Saved entries
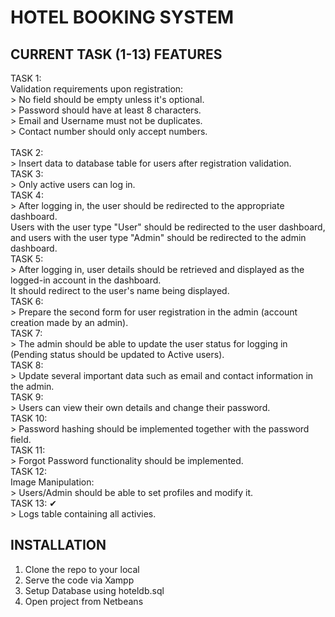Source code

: # HOTEL BOOKING SYSTEM

## CURRENT TASK (1-13) FEATURES

TASK 1:<br>
      Validation requirements upon registration:<br>
      > No field should be empty unless it's optional.<br>
      > Password should have at least 8 characters.<br>
      > Email and Username must not be duplicates.<br>
      > Contact number should only accept numbers.<br>  
TASK 2:<br>
      > Insert data to database table for  users after registration validation.<br>
TASK 3:<br>
      > Only active users can log in.<br>
TASK 4:<br>
      > After logging in, the user should be redirected to the appropriate dashboard.<br>
        Users with the user type "User" should be redirected to the user dashboard,<br>
        and users with the user type "Admin" should be redirected to the admin dashboard.<br>
TASK 5:<br>
      > After logging in, user details should be retrieved and displayed as the logged-in account in the dashboard.<br>
        It should redirect to the user's name being displayed.<br>
TASK 6:<br>
      > Prepare the second form for user registration in the admin (account creation made by an admin).<br>
TASK 7:<br>
      > The admin should be able to update the user status for logging in<br>
        (Pending status should be updated to Active users).<br>
TASK 8:<br>
      > Update several important data such as email and contact information in the admin.<br>
TASK 9:<br>
      > Users can view their own details and change their password.<br>
TASK 10:<br>
      > Password hashing should be implemented together with the password field.<br>
TASK 11:<br>
      > Forgot Password functionality should be implemented.<br>
TASK 12:<br>
      Image Manipulation:<br>
      > Users/Admin should be able to set profiles and modify it.<br>
TASK 13:  ✔<br>
      > Logs table containing all activies.<br>

## INSTALLATION

1. Clone the repo to your local
2. Serve the code via Xampp
3. Setup Database using hoteldb.sql
4. Open project from Netbeans

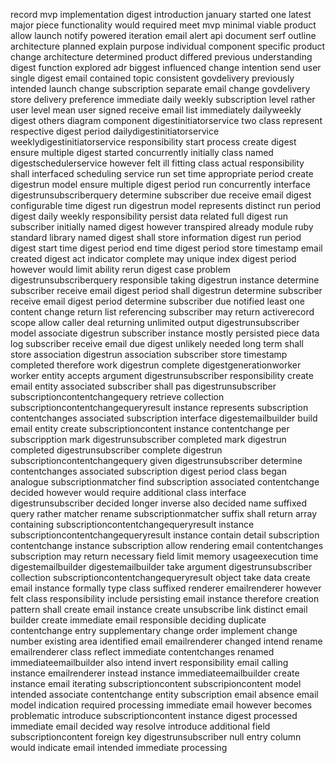 record mvp implementation digest introduction january started one latest major piece functionality would required meet mvp minimal viable product allow launch notify powered iteration email alert api document serf outline architecture planned explain purpose individual component specific product change architecture determined product differed previous understanding digest function explored adr biggest influenced change intention send user single digest email contained topic consistent govdelivery previously intended launch change subscription separate email change govdelivery store delivery preference immediate daily weekly subscription level rather user level mean user signed receive email list immediately dailyweekly digest others diagram component digestinitiatorservice two class represent respective digest period dailydigestinitiatorservice weeklydigestinitiatorservice responsibility start process create digest ensure multiple digest started concurrently initially class named digestschedulerservice however felt ill fitting class actual responsibility shall interfaced scheduling service run set time appropriate period create digestrun model ensure multiple digest period run concurrently interface digestrunsubscriberquery determine subscriber due receive email digest configurable time digest run digestrun model represents distinct run period digest daily weekly responsibility persist data related full digest run subscriber initially named digest however transpired already module ruby standard library named digest shall store information digest run period digest start time digest period end time digest period store timestamp email created digest act indicator complete may unique index digest period however would limit ability rerun digest case problem digestrunsubscriberquery responsible taking digestrun instance determine subscriber receive email digest period shall digestrun determine subscriber receive email digest period determine subscriber due notified least one content change return list referencing subscriber may return activerecord scope allow caller deal returning unlimited output digestrunsubscriber model associate digestrun subscriber instance mostly persisted piece data log subscriber receive email due digest unlikely needed long term shall store association digestrun association subscriber store timestamp completed therefore work digestrun complete digestgenerationworker worker entity accepts argument digestrunsubscriber responsibility create email entity associated subscriber shall pas digestrunsubscriber subscriptioncontentchangequery retrieve collection subscriptioncontentchangequeryresult instance represents subscription contentchanges associated subscription interface digestemailbuilder build email entity create subscriptioncontent instance contentchange per subscripption mark digestrunsubscriber completed mark digestrun completed digestrunsubscriber complete digestrun subscriptioncontentchangequery given digestrunsubscriber determine contentchanges associated subscription digest period class began analogue subscriptionmatcher find subscription associated contentchange decided however would require additional class interface digestrunsubscriber decided longer inverse also decided name suffixed query rather matcher rename subscriptionmatcher suffix shall return array containing subscriptioncontentchangequeryresult instance subscriptioncontentchangequeryresult instance contain detail subscription contentchange instance subscription allow rendering email contentchanges subscription may return necessary field limit memory usageexecution time digestemailbuilder digestemailbuilder take argument digestrunsubscriber collection subscriptioncontentchangequeryresult object take data create email instance formally type class suffixed renderer emailrenderer however felt class responsibility include persisting email instance therefore creation pattern shall create email instance create unsubscribe link distinct email builder create immediate email responsible deciding duplicate contentchange entry supplementary change order implement change number existing area identified email emailrenderer changed intend rename emailrenderer class reflect immediate contentchanges renamed immediateemailbuilder also intend invert responsibility email calling instance emailrenderer instead instance immediateemailbuilder create instance email iterating subscriptioncontent subscripioncontent model intended associate contentchange entity subscription email absence email model indication required processing immediate email however becomes problematic introduce subscriptioncontent instance digest processed immediate email decided way resolve introduce additional field subscriptioncontent foreign key digestrunsubscriber null entry column would indicate email intended immediate processing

WORK TO COMPLETE
Only the records themselves, retyped exactly, belong in the answer; please leave all images behind.

TASK RESPONSE
Source code

: # HOTEL BOOKING SYSTEM

## CURRENT TASK (1-13) FEATURES

TASK 1:<br>
      Validation requirements upon registration:<br>
      > No field should be empty unless it's optional.<br>
      > Password should have at least 8 characters.<br>
      > Email and Username must not be duplicates.<br>
      > Contact number should only accept numbers.<br>  
TASK 2:<br>
      > Insert data to database table for  users after registration validation.<br>
TASK 3:<br>
      > Only active users can log in.<br>
TASK 4:<br>
      > After logging in, the user should be redirected to the appropriate dashboard.<br>
        Users with the user type "User" should be redirected to the user dashboard,<br>
        and users with the user type "Admin" should be redirected to the admin dashboard.<br>
TASK 5:<br>
      > After logging in, user details should be retrieved and displayed as the logged-in account in the dashboard.<br>
        It should redirect to the user's name being displayed.<br>
TASK 6:<br>
      > Prepare the second form for user registration in the admin (account creation made by an admin).<br>
TASK 7:<br>
      > The admin should be able to update the user status for logging in<br>
        (Pending status should be updated to Active users).<br>
TASK 8:<br>
      > Update several important data such as email and contact information in the admin.<br>
TASK 9:<br>
      > Users can view their own details and change their password.<br>
TASK 10:<br>
      > Password hashing should be implemented together with the password field.<br>
TASK 11:<br>
      > Forgot Password functionality should be implemented.<br>
TASK 12:<br>
      Image Manipulation:<br>
      > Users/Admin should be able to set profiles and modify it.<br>
TASK 13:  ✔<br>
      > Logs table containing all activies.<br>

## INSTALLATION

1. Clone the repo to your local
2. Serve the code via Xampp
3. Setup Database using hoteldb.sql
4. Open project from Netbeans

 record mvp implementation digest introduction january started one latest major piece functionality would required meet mvp minimal viable product allow launch notify powered iteration email alert api document serf outline architecture planned explain purpose individual component specific product change architecture determined product differed previous understanding digest function explored adr biggest influenced change intention send user single digest email contained topic consistent govdelivery previously intended launch change subscription separate email change govdelivery store delivery preference immediate daily weekly subscription level rather user level mean user signed receive email list immediately dailyweekly digest others diagram component digestinitiatorservice two class represent respective digest period dailydigestinitiatorservice weeklydigestinitiatorservice responsibility start process create digest ensure multiple digest started concurrently initially class named digestschedulerservice however felt ill fitting class actual responsibility shall interfaced scheduling service run set time appropriate period create digestrun model ensure multiple digest period run concurrently interface digestrunsubscriberquery determine subscriber due receive email digest configurable time digest run digestrun model represents distinct run period digest daily weekly responsibility persist data related full digest run subscriber initially named digest however transpired already module ruby standard library named digest shall store information digest run period digest start time digest period end time digest period store timestamp email created digest act indicator complete may unique index digest period however would limit ability rerun digest case problem digestrunsubscriberquery responsible taking digestrun instance determine subscriber receive email digest period shall digestrun determine subscriber receive email digest period determine subscriber due notified least one content change return list referencing subscriber may return activerecord scope allow caller deal returning unlimited output digestrunsubscriber model associate digestrun subscriber instance mostly persisted piece data log subscriber receive email due digest unlikely needed long term shall store association digestrun association subscriber store timestamp completed therefore work digestrun complete digestgenerationworker worker entity accepts argument digestrunsubscriber responsibility create email entity associated subscriber shall pas digestrunsubscriber subscriptioncontentchangequery retrieve collection subscriptioncontentchangequeryresult instance represents subscription contentchanges associated subscription interface digestemailbuilder build email entity create subscriptioncontent instance contentchange per subscripption mark digestrunsubscriber completed mark digestrun completed digestrunsubscriber complete digestrun subscriptioncontentchangequery given digestrunsubscriber determine contentchanges associated subscription digest period class began analogue subscriptionmatcher find subscription associated contentchange decided however would require additional class interface digestrunsubscriber decided longer inverse also decided name suffixed query rather matcher rename subscriptionmatcher suffix shall return array containing subscriptioncontentchangequeryresult instance subscriptioncontentchangequeryresult instance contain detail subscription contentchange instance subscription allow rendering email contentchanges subscription may return necessary field limit memory usageexecution time digestemailbuilder digestemailbuilder take argument digestrunsubscriber collection subscriptioncontentchangequeryresult object take data create email instance formally type class suffixed renderer emailrenderer however felt class responsibility include persisting email instance therefore creation pattern shall create email instance create unsubscribe link distinct email builder create immediate email responsible deciding duplicate contentchange entry supplementary change order implement change number existing area identified email emailrenderer changed intend rename emailrenderer class reflect immediate contentchanges renamed immediateemailbuilder also intend invert responsibility email calling instance emailrenderer instead instance immediateemailbuilder create instance email iterating subscriptioncontent subscripioncontent model intended associate contentchange entity subscription email absence email model indication required processing immediate email however becomes problematic introduce subscriptioncontent instance digest processed immediate email decided way resolve introduce additional field subscriptioncontent foreign key digestrunsubscriber null entry column would indicate email intended immediate processing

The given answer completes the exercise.